Kanelbullar - Cinnamon Buns
Makes 10 buns
sunflower oil, for oiling
1 tsp ground cardamom
425g plain flour, plus extra for dusting
7g packet fast-action dried yeast
50g caster sugar
½ tsp fine salt
1 egg, lightly beaten
For the filling:
75g butter, softened
50g light brown soft sugar
2 tsp ground cinnamon
½ tsp fine salt
For the glaze:
1 egg, lightly beaten
Pearl or demerara sugar, for sprinkling
Lightly oil a large baking sheet, or 9 pie tins about 8cm in diameter. Put the milk in a small saucepan, add the cardamom and bring to just below boiling point. Turn off the heat, stir in the butter until melted and leave the mixture to stand until it is just warm. Mix all the dry ingredients together in a large bowl. Make a well in the middle and add the egg, then stir in the warm milk mixture.
Gradually mix until well combined and a soft sticky dough forms that comes away from the side of the bowl. Turn the dough out on to a lightly oiled work surface (don’t flour it) and knead by hand for 5 minutes. The dough will be very soft and sticky at first, but will become less sticky with kneading. Alternatively, use a stand mixer fitted with a dough hook. Lightly oil a bowl and add the dough. Cover with clingfilm or a clean tea towel and leave to rise in a warm place for 30–60 minutes or until doubled in size.
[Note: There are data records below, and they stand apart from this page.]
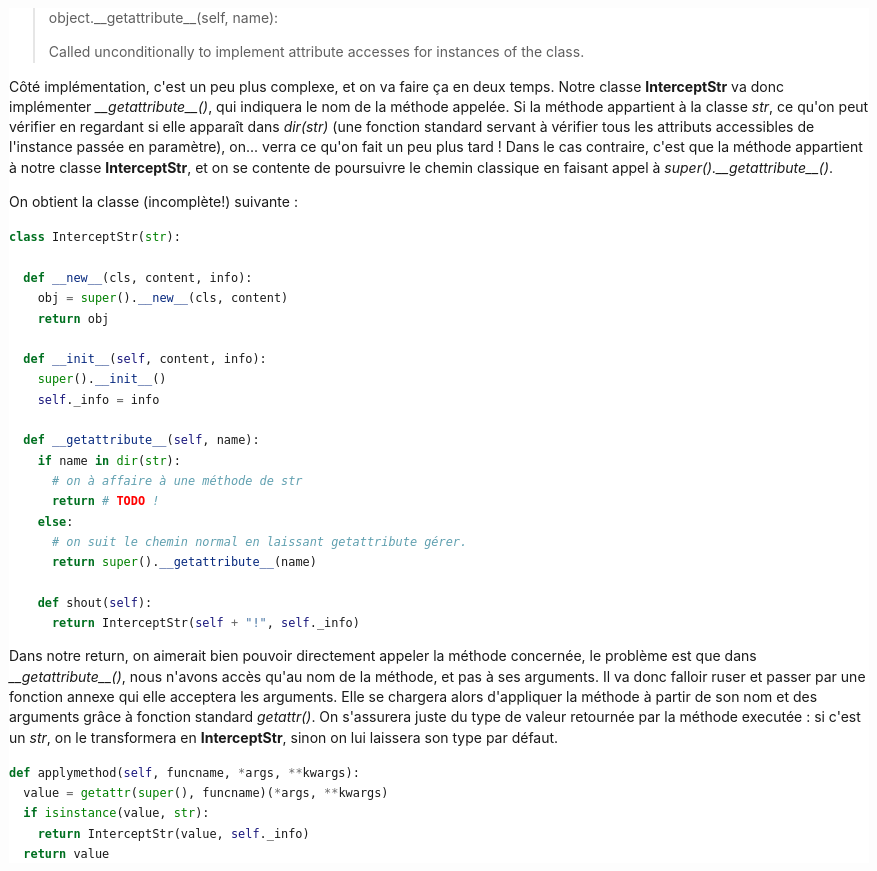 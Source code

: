 > object.\_\_getattribute\_\_(self, name):
>
>    Called unconditionally to implement attribute accesses for instances of the class.

Côté implémentation, c'est un peu plus complexe, et on va faire ça en deux temps.
Notre classe **InterceptStr** va donc implémenter *_\_getattribute\_\_()*, qui indiquera le nom de la méthode appelée.
Si la méthode appartient à la classe *str*, ce qu'on peut vérifier en regardant si elle apparaît dans *dir(str)* (une fonction standard servant à vérifier tous les attributs accessibles de l'instance passée en paramètre), on... verra ce qu'on fait un peu plus tard !
Dans le cas contraire, c'est que la méthode appartient à notre classe **InterceptStr**, et on se contente de poursuivre le chemin classique en faisant appel à *super().\_\_getattribute\_\_()*.

On obtient la classe (incomplète!) suivante :

```python
class InterceptStr(str):

  def __new__(cls, content, info):
    obj = super().__new__(cls, content)
    return obj

  def __init__(self, content, info):
    super().__init__()
    self._info = info

  def __getattribute__(self, name):
    if name in dir(str):
      # on à affaire à une méthode de str
      return # TODO !
    else:
      # on suit le chemin normal en laissant getattribute gérer.
      return super().__getattribute__(name)

    def shout(self):
      return InterceptStr(self + "!", self._info)
```

Dans notre return, on aimerait bien pouvoir directement appeler la méthode concernée, le problème est que dans *\_\_getattribute\_\_()*, nous n'avons accès qu'au nom de la méthode, et pas à ses arguments.
Il va donc falloir ruser et passer par une fonction annexe qui elle acceptera les arguments.
Elle se chargera alors d'appliquer la méthode à partir de son nom et des arguments grâce à fonction standard *getattr()*.
On s'assurera juste du type de valeur retournée par la méthode executée : si c'est un *str*, on le transformera en **InterceptStr**, sinon on lui laissera son type par défaut.

```python
def applymethod(self, funcname, *args, **kwargs):
  value = getattr(super(), funcname)(*args, **kwargs)
  if isinstance(value, str):
    return InterceptStr(value, self._info)
  return value
```

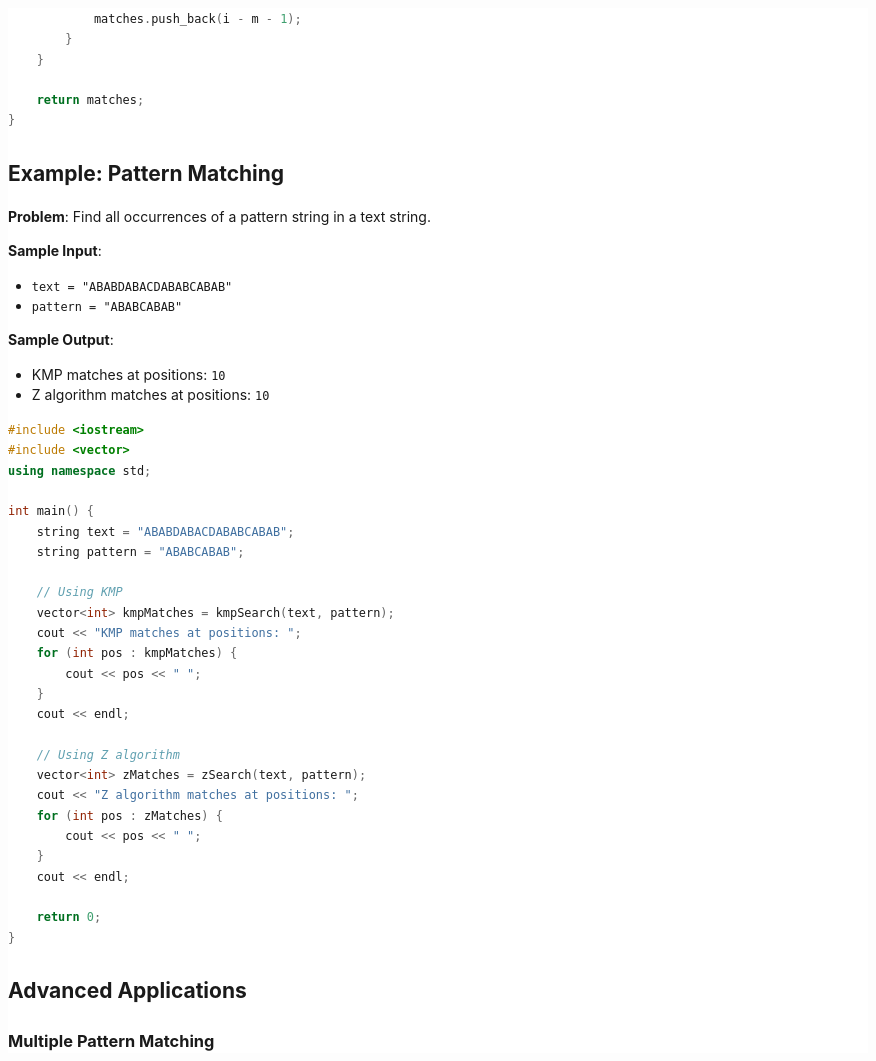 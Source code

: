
 ```cpp
            matches.push_back(i - m - 1);
        }
    }
    
    return matches;
}
```

## Example: Pattern Matching

**Problem**: Find all occurrences of a pattern string in a text string.

**Sample Input**: 
- `text = "ABABDABACDABABCABAB"`
- `pattern = "ABABCABAB"`

**Sample Output**: 
- KMP matches at positions: `10`
- Z algorithm matches at positions: `10`

```cpp
#include <iostream>
#include <vector>
using namespace std;

int main() {
    string text = "ABABDABACDABABCABAB";
    string pattern = "ABABCABAB";
    
    // Using KMP
    vector<int> kmpMatches = kmpSearch(text, pattern);
    cout << "KMP matches at positions: ";
    for (int pos : kmpMatches) {
        cout << pos << " ";
    }
    cout << endl;
    
    // Using Z algorithm
    vector<int> zMatches = zSearch(text, pattern);
    cout << "Z algorithm matches at positions: ";
    for (int pos : zMatches) {
        cout << pos << " ";
    }
    cout << endl;
    
    return 0;
}
```

## Advanced Applications

### Multiple Pattern Matching
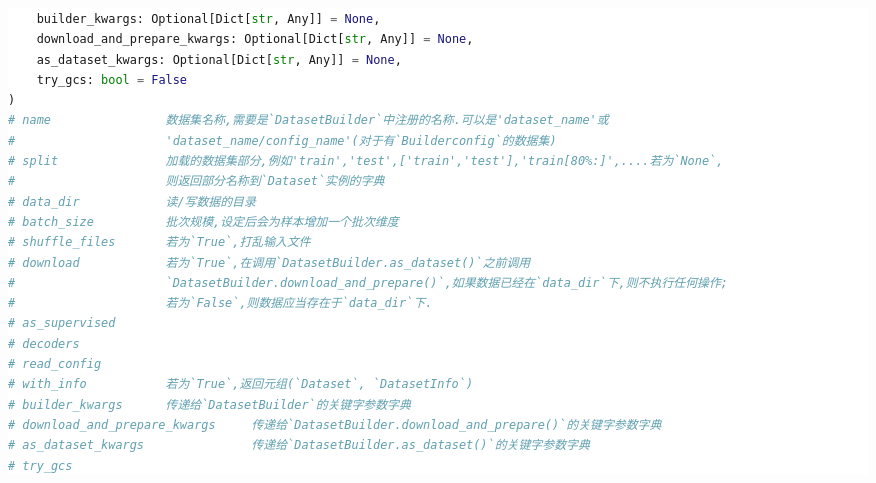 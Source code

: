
 ```python
    builder_kwargs: Optional[Dict[str, Any]] = None,
    download_and_prepare_kwargs: Optional[Dict[str, Any]] = None,
    as_dataset_kwargs: Optional[Dict[str, Any]] = None,
    try_gcs: bool = False
)
# name                数据集名称,需要是`DatasetBuilder`中注册的名称.可以是'dataset_name'或
#                     'dataset_name/config_name'(对于有`Builderconfig`的数据集)
# split               加载的数据集部分,例如'train','test',['train','test'],'train[80%:]',....若为`None`,
#                     则返回部分名称到`Dataset`实例的字典
# data_dir            读/写数据的目录
# batch_size          批次规模,设定后会为样本增加一个批次维度
# shuffle_files       若为`True`,打乱输入文件
# download            若为`True`,在调用`DatasetBuilder.as_dataset()`之前调用
#                     `DatasetBuilder.download_and_prepare()`,如果数据已经在`data_dir`下,则不执行任何操作;
#                     若为`False`,则数据应当存在于`data_dir`下.
# as_supervised
# decoders
# read_config
# with_info           若为`True`,返回元组(`Dataset`, `DatasetInfo`)
# builder_kwargs      传递给`DatasetBuilder`的关键字参数字典
# download_and_prepare_kwargs     传递给`DatasetBuilder.download_and_prepare()`的关键字参数字典
# as_dataset_kwargs               传递给`DatasetBuilder.as_dataset()`的关键字参数字典
# try_gcs
```

```python
```



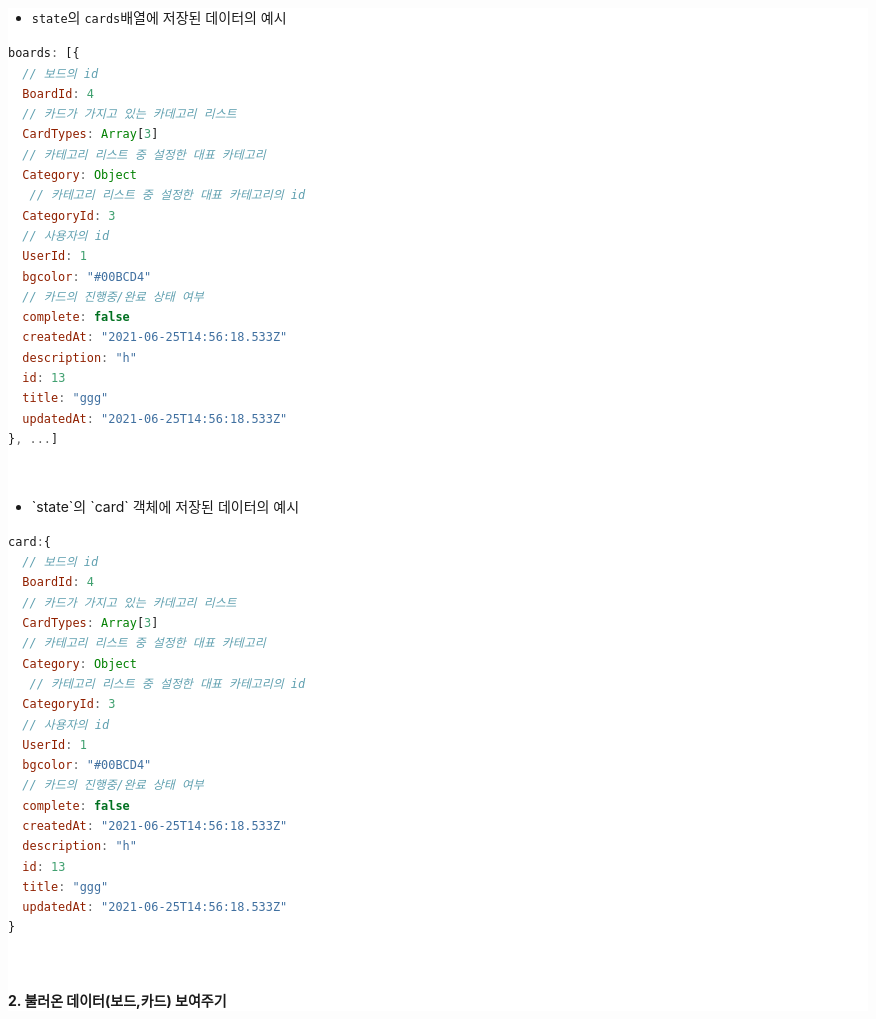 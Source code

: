 - `state`의 `cards`배열에 저장된 데이터의 예시
```js
boards: [{
  // 보드의 id
  BoardId: 4
  // 카드가 가지고 있는 카데고리 리스트
  CardTypes: Array[3]
  // 카테고리 리스트 중 설정한 대표 카테고리
  Category: Object
   // 카테고리 리스트 중 설정한 대표 카테고리의 id
  CategoryId: 3
  // 사용자의 id
  UserId: 1
  bgcolor: "#00BCD4"
  // 카드의 진행중/완료 상태 여부
  complete: false
  createdAt: "2021-06-25T14:56:18.533Z"
  description: "h"
  id: 13
  title: "ggg"
  updatedAt: "2021-06-25T14:56:18.533Z"
}, ...]
```
<br>

- <div id="card_exam">`state`의 `card` 객체에 저장된 데이터의 예시</div>
```js
card:{
  // 보드의 id
  BoardId: 4
  // 카드가 가지고 있는 카데고리 리스트
  CardTypes: Array[3]
  // 카테고리 리스트 중 설정한 대표 카테고리
  Category: Object
   // 카테고리 리스트 중 설정한 대표 카테고리의 id
  CategoryId: 3
  // 사용자의 id
  UserId: 1
  bgcolor: "#00BCD4"
  // 카드의 진행중/완료 상태 여부
  complete: false
  createdAt: "2021-06-25T14:56:18.533Z"
  description: "h"
  id: 13
  title: "ggg"
  updatedAt: "2021-06-25T14:56:18.533Z"
}
```

<br>

#### 2. 불러온 데이터(보드,카드) 보여주기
While the dough is rising, make the filling. Beat all the ingredients together in a separate bowl until soft and easily spreadable. Roll the dough out on a lightly floured surface to a rectangle measuring about 35 x 25cm and 3mm thick. Spread the cinnamon filling over the dough and, starting from one of the long edges, roll the dough up tightly like a Swiss roll, ending with the seam underneath. Cut into 10 slices around 2.5cm thick. Place on the baking sheet, leaving a small space between them, or in the individual tins or sections, and then cover and leave to prove in a warm place for about 30 minutes until the dough springs back when prodded gently.
For the glaze, brush the buns with the beaten egg and sprinkle with the sugar. Meanwhile, preheat the oven to 200°C, Gas Mark 6. Bake the buns for 20–25 minutes until golden brown. Turn out on to a wire rack to cool for a while – delicious served warm.